Tuesday, 28 May 2013

Weddings

I have been to around twenty weddings in the last few years, celebrating with friends and family from across the country. The brides and grooms at these celebrations have all had different personalities so the styles they wanted to achieve for their big day was as varied as them.

There have been Tim Burton, barn, bonfire and hog roast, Pagan/Japanese fusion, a couple of Indian weddings with all the trimmings, and as per my heritage, a lot of Castles with Ceilidhs.

I haven’t always been the greatest fan of weddings. They had started to become routine, formulaic, dull and predictable. But maybe that’s because I had just been to a tad too many all rammed together in such a small time frame?

I had seen the stress and burden these special days place on the “happy couple”. By the time the big day arrives they were usually a little bit strained, a little bit glassy eyed, and a lot in debt! I didn’t understand the logic. But now, instead of discounting the whole institution of marriage, of holding these examples up as representative of the entire estate, I’ve realised they’re only a representation of the couple. You only get as stressed as you allow yourself to, to spend as much money as you can afford to.

I went to a wedding this weekend, and not to be soppy, it’s restored my faith in why people might want to spend all that time, money and effort on just one day. The wedding was simple, classic and funny. It was a homage to the couple and their nearest and dearest who have got them through their darkest days and celebrated with them in their happiest ones. 

The wedding was a riot, Prosecco from noon and throwing shapes on the dance floor like it was 2002 again! The groom’s speech was the cutest thing in the world and I left thinking maybe the whole institution isn’t all that bad?

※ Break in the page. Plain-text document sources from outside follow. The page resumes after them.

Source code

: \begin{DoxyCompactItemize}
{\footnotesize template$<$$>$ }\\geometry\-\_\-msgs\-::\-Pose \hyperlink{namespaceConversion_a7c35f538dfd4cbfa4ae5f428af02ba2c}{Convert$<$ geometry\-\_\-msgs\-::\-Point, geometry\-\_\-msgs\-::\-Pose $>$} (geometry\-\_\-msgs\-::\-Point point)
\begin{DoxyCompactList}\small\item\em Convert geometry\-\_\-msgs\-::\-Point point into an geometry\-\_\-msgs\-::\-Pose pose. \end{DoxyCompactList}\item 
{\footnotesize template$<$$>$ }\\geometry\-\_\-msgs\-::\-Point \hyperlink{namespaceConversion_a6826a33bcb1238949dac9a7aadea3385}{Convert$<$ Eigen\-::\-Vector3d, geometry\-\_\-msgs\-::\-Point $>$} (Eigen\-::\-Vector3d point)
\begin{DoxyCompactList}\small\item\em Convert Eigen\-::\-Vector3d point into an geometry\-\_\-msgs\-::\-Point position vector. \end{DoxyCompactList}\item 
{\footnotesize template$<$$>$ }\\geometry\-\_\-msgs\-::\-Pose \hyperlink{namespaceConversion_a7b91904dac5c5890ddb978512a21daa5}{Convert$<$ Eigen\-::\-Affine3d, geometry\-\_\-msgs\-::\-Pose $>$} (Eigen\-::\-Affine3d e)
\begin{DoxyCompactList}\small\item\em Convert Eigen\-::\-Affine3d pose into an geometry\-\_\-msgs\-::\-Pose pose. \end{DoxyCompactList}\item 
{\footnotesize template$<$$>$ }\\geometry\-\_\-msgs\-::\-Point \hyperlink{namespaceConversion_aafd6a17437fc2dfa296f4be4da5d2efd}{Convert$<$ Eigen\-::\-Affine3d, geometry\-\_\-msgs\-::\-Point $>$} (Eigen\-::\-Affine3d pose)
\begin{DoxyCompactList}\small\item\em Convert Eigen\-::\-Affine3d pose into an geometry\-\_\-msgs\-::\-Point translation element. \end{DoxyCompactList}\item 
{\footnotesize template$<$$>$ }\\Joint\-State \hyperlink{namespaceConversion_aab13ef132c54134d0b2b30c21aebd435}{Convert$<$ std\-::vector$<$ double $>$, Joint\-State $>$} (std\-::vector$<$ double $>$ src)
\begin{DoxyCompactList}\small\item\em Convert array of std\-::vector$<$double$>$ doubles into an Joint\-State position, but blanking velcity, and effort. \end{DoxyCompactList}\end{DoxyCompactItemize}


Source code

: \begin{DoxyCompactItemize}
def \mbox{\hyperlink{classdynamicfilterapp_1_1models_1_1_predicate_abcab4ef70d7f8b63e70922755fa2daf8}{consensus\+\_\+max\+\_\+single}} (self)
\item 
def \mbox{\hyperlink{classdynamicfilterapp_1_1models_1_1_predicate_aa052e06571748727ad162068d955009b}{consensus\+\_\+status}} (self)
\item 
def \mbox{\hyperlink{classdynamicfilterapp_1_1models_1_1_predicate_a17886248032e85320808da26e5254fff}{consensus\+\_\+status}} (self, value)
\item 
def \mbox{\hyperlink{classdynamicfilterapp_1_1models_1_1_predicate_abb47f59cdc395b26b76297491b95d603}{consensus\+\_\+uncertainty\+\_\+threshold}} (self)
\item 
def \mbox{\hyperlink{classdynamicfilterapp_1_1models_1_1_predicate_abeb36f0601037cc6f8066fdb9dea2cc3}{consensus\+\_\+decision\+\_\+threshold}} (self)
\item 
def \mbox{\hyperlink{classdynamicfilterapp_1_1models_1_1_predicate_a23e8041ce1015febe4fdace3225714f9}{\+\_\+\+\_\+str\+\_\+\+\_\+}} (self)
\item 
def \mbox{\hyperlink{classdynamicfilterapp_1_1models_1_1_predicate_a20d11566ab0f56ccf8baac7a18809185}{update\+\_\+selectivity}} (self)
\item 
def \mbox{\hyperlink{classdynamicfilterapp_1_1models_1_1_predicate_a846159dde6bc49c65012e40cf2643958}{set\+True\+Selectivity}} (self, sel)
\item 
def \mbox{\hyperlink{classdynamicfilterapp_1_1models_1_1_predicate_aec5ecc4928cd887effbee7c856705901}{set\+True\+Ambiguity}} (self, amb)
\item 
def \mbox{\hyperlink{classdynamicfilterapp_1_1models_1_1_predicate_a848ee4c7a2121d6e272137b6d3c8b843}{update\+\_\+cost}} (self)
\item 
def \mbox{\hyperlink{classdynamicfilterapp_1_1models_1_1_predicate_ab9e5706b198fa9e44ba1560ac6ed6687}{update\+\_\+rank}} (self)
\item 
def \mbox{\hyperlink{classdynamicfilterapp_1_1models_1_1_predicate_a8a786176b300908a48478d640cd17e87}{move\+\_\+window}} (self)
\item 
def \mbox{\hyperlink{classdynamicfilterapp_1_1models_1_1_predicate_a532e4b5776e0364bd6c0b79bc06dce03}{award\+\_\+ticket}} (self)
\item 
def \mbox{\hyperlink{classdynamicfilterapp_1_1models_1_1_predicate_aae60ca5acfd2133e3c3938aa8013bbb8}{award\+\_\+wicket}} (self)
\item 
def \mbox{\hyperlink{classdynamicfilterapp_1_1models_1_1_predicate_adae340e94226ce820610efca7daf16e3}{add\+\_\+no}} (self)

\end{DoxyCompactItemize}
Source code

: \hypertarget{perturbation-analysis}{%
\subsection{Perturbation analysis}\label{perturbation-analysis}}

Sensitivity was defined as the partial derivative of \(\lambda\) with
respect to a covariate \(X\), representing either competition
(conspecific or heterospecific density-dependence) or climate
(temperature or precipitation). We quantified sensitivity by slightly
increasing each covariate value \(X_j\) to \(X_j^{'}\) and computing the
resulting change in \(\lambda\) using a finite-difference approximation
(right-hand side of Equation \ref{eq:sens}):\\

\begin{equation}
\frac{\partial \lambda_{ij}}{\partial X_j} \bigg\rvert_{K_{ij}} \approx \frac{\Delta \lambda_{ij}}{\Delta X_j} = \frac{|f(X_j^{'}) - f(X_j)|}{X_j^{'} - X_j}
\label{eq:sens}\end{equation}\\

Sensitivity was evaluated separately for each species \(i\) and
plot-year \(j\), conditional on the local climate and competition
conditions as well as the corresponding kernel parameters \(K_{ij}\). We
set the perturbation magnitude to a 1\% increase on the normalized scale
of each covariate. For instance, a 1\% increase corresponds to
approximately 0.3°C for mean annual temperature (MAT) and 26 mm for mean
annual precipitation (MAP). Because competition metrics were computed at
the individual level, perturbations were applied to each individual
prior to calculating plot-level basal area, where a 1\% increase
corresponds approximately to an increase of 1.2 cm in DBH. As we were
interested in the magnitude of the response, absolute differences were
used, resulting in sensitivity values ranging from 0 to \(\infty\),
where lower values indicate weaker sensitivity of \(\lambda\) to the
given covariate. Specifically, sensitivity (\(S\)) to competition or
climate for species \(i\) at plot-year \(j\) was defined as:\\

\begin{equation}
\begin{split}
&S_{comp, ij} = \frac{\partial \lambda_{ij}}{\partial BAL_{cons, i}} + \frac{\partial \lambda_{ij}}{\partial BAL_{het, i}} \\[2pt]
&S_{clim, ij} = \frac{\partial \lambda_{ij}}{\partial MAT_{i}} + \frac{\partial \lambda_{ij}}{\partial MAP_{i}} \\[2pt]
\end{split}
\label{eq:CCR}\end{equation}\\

Maybe my cold and cynical heart is thawing a bit? Maybe it wouldn’t be the worst thing to sign that bit of paper tying myself legally and spiritually to the same person for the rest of my days? Maybe I could still be involved in this institution one day but do it my way? No fuss? No frills? No financial ruin? Maybe finally at 31 I’m ready to settle down, grow up and stop running away from the scary realities of adulthood, commitment and mature relationships? Yikes!


But that’s for a whole other day. For the moment I’m happy to face up to the realisation that my cynicism about love and marriage whilst being the product of a broken home is the ultimate in clichés and it’s time to stop!